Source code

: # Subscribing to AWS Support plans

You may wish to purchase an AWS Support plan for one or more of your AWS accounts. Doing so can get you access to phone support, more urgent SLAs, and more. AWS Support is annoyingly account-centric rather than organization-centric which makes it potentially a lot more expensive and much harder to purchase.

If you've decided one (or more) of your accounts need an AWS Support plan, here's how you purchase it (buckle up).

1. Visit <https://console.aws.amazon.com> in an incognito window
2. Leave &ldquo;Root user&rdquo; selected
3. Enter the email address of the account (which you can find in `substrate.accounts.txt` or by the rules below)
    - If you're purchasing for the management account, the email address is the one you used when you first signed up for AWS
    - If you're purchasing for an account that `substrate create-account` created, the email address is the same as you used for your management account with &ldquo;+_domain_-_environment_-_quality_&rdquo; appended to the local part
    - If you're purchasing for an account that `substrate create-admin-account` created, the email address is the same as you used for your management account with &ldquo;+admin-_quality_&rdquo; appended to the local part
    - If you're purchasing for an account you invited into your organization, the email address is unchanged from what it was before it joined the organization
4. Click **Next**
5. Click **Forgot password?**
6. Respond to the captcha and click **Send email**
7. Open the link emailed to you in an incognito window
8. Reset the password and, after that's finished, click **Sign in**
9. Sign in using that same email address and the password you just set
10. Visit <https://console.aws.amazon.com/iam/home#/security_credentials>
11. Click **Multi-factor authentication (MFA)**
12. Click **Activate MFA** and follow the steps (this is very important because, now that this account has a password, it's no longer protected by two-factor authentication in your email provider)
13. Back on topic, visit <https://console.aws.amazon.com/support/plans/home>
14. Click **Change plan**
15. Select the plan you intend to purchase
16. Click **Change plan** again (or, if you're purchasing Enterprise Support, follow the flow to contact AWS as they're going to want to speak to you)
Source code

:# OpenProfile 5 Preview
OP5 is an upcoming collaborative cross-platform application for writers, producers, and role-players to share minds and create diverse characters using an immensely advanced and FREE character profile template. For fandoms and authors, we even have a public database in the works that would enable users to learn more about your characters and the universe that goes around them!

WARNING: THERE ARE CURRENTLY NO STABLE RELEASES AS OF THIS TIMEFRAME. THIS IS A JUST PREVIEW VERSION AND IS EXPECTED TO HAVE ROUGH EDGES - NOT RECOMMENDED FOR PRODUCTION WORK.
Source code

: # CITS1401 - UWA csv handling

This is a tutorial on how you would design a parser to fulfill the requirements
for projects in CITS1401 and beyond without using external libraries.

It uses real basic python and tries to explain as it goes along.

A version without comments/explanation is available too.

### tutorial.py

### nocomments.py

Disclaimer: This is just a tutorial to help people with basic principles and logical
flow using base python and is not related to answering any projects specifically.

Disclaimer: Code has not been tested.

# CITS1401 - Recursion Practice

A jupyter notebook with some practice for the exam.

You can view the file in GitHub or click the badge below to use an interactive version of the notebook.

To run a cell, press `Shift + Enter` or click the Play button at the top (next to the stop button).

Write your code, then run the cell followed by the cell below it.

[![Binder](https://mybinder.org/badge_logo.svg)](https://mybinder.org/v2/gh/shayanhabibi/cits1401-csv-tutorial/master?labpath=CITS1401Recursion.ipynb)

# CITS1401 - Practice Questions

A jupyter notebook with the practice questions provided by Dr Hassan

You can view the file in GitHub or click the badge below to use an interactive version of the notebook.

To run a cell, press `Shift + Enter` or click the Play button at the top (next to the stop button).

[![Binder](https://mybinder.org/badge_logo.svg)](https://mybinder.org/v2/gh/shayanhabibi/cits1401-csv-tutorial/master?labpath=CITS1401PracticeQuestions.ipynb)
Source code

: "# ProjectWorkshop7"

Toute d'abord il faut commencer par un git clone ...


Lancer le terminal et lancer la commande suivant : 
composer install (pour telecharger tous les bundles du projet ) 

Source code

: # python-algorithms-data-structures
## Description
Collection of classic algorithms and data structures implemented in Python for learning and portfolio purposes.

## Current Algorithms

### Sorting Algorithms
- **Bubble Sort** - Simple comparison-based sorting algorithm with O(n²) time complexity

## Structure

******

## Description of the task
When you reach the line with "5. Click **Forgot password?**" in the records above, start writing out lines exactly, and stop once the line with "8. Reset the" has been written; include nothing else.

## Exercise answer
5. Click **Forgot password?**
6. Respond to the captcha and click **Send email**
7. Open the link emailed to you in an incognito window
8. Reset the password and, after that's finished, click **Sign in**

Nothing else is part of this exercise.